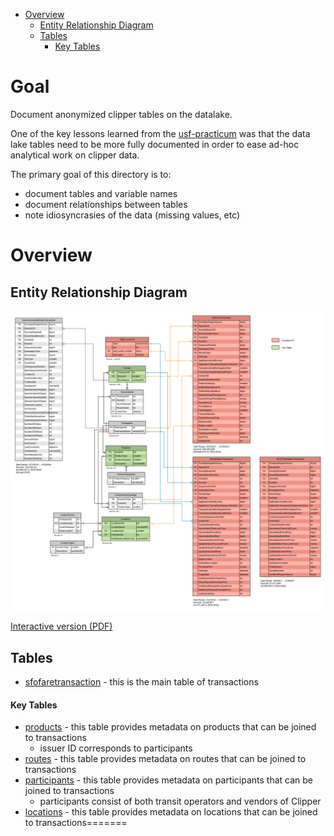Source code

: <!-- MarkdownTOC bracket="round" autolink="true"  -->

- [Overview](#overview)
    - [Entity Relationship Diagram](#entity-relationship-diagram)
    - [Tables](#tables)
        - [Key Tables](#key-tables)

<!-- /MarkdownTOC -->


# Goal

Document anonymized clipper tables on the datalake. 

One of the key lessons learned from the [usf-practicum](https://github.com/BayAreaMetro/usf-practicum) was that the data lake tables need to be more fully documented in order to ease ad-hoc analytical work on clipper data. 

The primary goal of this directory is to:
* document tables and variable names  
* document relationships between tables  
* note idiosyncrasies of the data (missing values, etc)  

# Overview

## Entity Relationship Diagram

![](clipper_data_store_erd.png)

[Interactive version (PDF)](https://github.com/BayAreaMetro/DataServices/raw/master/Project-Documentation/clipper/clipper_data_store_erd.pdf)

## Tables

- [sfofaretransaction](sfofaretransaction.md) - this is the main table of transactions

#### Key Tables 

- [products](https://mtcdrive.box.com/s/g5a95emac8qpcwaaz4cew5nzjpfto268) - this table provides metadata on products that can be joined to transactions  
    - issuer ID corresponds to participants
- [routes](https://mtcdrive.box.com/s/r95mtasr7f7b4muy4zy1efnvr4sc62y9) - this table provides metadata on routes that can be joined to transactions
- [participants](https://mtcdrive.box.com/s/rfvfg8groylba24s69s13vn7w3rvu0k7) - this table provides metadata on participants that can be joined to transactions
    - participants consist of both transit operators and vendors of Clipper  
- [locations](https://mtcdrive.box.com/s/iyaleoyl4k5ltarce33k6fqb8mgs66hz) - this table provides metadata on locations that can be joined to transactions=======






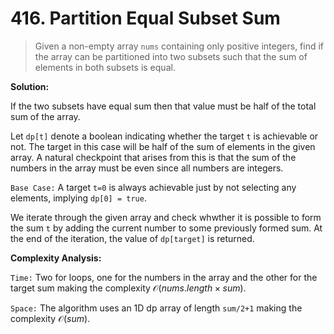 # 416. Partition Equal Subset Sum

> Given a non-empty array `nums` containing only positive integers, find if the array can be partitioned into two subsets such that the sum of elements in both subsets is equal.

**Solution:**

If the two subsets have equal sum then that value must be half of the total sum of the array.

Let `dp[t]` denote a boolean indicating whether the target `t` is achievable or not. The target in this case will be half of the sum of elements in the given array. A natural checkpoint that arises from this is that the sum of the numbers in the array must be even since all numbers are integers.

`Base Case:` A target `t=0` is always achievable just by not selecting any elements, implying `dp[0] = true`.

We iterate through the given array and check whwther it is possible to form the sum `t` by adding the current number to some previously formed sum. At the end of the iteration, the value of `dp[target]` is returned.

**Complexity Analysis:**

`Time:` Two for loops, one for the numbers in the array and the other for the target sum making the complexity $\mathcal{O}(nums.length \times sum)$.

`Space:` The algorithm uses an 1D dp array of length `sum/2+1` making the complexity $\mathcal{O} (sum)$.

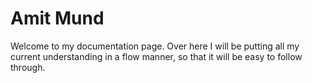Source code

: # Amit Mund
  Welcome to my documentation page. Over here I will be putting all my current understanding in a flow manner, so that it will be easy to follow through.
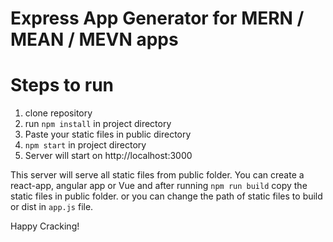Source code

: # Express App Generator for MERN / MEAN / MEVN apps


# Steps to run
1. clone repository
2. run `npm install` in project directory
3. Paste your static files in public directory
3. `npm start` in project directory
4. Server will start on http://localhost:3000

This server will serve all static files from public folder. You can create a react-app, angular app or Vue and after running `npm run build` copy the static files in public folder. or you can change the path of static files to build or dist in `app.js` file.

Happy Cracking!
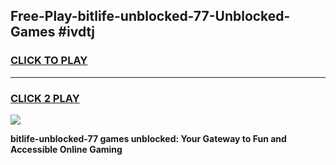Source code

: 
## Free-Play-bitlife-unblocked-77-Unblocked-Games #ivdtj
<h3>
<a href="https://news.freeplayer.one?title=bitlife-unblocked-77&ref=8M">CLICK TO PLAY</a></h3>
<hr>

<h3>
<a href="https://news.freeplayer.one?title=bitlife-unblocked-77&ref=8M">CLICK 2 PLAY</a>
  
</h3>

<a href="https://news.freeplayer.one?title=bitlife-unblocked-77&ref=8M"><img src="https://clearcache.store/games.png"></a>


**bitlife-unblocked-77 games unblocked: Your Gateway to Fun and Accessible Online Gaming**
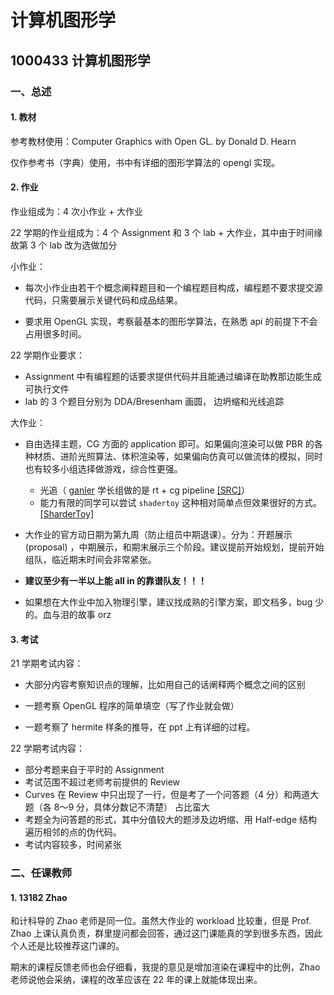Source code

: # 计算机图形学

## 1000433 计算机图形学

### 一、总述

#### 1. 教材

参考教材使用：Computer Graphics with Open GL. by Donald D. Hearn

仅作参考书（字典）使用，书中有详细的图形学算法的 opengl 实现。

#### 2. 作业

作业组成为：4 次小作业 + 大作业

22 学期的作业组成为：4 个 Assignment 和 3 个 lab + 大作业，其中由于时间缘故第 3 个 lab 改为选做加分

小作业：

* 每次小作业由若干个概念阐释题目和一个编程题目构成，编程题不要求提交源代码，只需要展示关键代码和成品结果。

* 要求用 OpenGL 实现，考察最基本的图形学算法，在熟悉 api 的前提下不会占用很多时间。

22 学期作业要求： 
* Assignment 中有编程题的话要求提供代码并且能通过编译在助教那边能生成可执行文件
* lab 的 3 个题目分别为 DDA/Bresenham 画圆， 边坍缩和光线追踪

大作业：

* 自由选择主题，CG 方面的 application 即可。如果偏向渲染可以做 PBR 的各种材质、进阶光照算法、体积渲染等，如果偏向仿真可以做流体的模拟，同时也有较多小组选择做游戏，综合性更强。

  * 光追（ [ganler](https://github.com/ganler) 学长组做的是 rt + cg pipeline [[SRC]](https://github.com/ganler/bimulator)）
  * 能力有限的同学可以尝试 `shadertoy` 这种相对简单点但效果很好的方式。[[SharderToy]](https://www.shadertoy.com/)

* 大作业的官方动日期为第九周（防止组员中期退课）。分为：开题展示 (proposal) ，中期展示，和期末展示三个阶段。建议提前开始规划，提前开始组队，临近期末时间会非常紧张。

* **建议至少有一半以上能 all in 的靠谱队友！！！** 

* 如果想在大作业中加入物理引擎，建议找成熟的引擎方案，即文档多，bug 少的。血与泪的故事 orz 

#### 3. 考试

21 学期考试内容：

* 大部分内容考察知识点的理解，比如用自己的话阐释两个概念之间的区别

* 一题考察 OpenGL 程序的简单填空（写了作业就会做）

* 一题考察了 hermite 样条的推导，在 ppt 上有详细的过程。

22 学期考试内容：
* 部分考题来自于平时的 Assignment
* 考试范围不超过老师考前提供的 Review
* Curves 在 Review 中只出现了一行，但是考了一个问答题（4 分）和两道大题（各 8～9 分，具体分数记不清楚） 占比蛮大
* 考题全为问答题的形式，其中分值较大的题涉及边坍缩、用 Half-edge 结构遍历相邻的点的伪代码。
* 考试内容较多，时间紧张

### 二、任课教师

#### 1. 13182 Zhao

和计科导的 Zhao 老师是同一位。虽然大作业的 workload 比较重，但是 Prof. Zhao 上课认真负责，群里提问都会回答，通过这门课能真的学到很多东西，因此个人还是比较推荐这门课的。

期末的课程反馈老师也会仔细看，我提的意见是增加渲染在课程中的比例，Zhao 老师说他会采纳，课程的改革应该在 22 年的课上就能体现出来。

########################################

[What is expected] Begin with the line that has "relationships between tables" in the listing above and end after the line that has "#### Key Tables"; output those lines exactly.

[Written solution]
* document relationships between tables  
* note idiosyncrasies of the data (missing values, etc)  

# Overview

## Entity Relationship Diagram

![](clipper_data_store_erd.png)

[Interactive version (PDF)](https://github.com/BayAreaMetro/DataServices/raw/master/Project-Documentation/clipper/clipper_data_store_erd.pdf)

## Tables

- [sfofaretransaction](sfofaretransaction.md) - this is the main table of transactions

#### Key Tables 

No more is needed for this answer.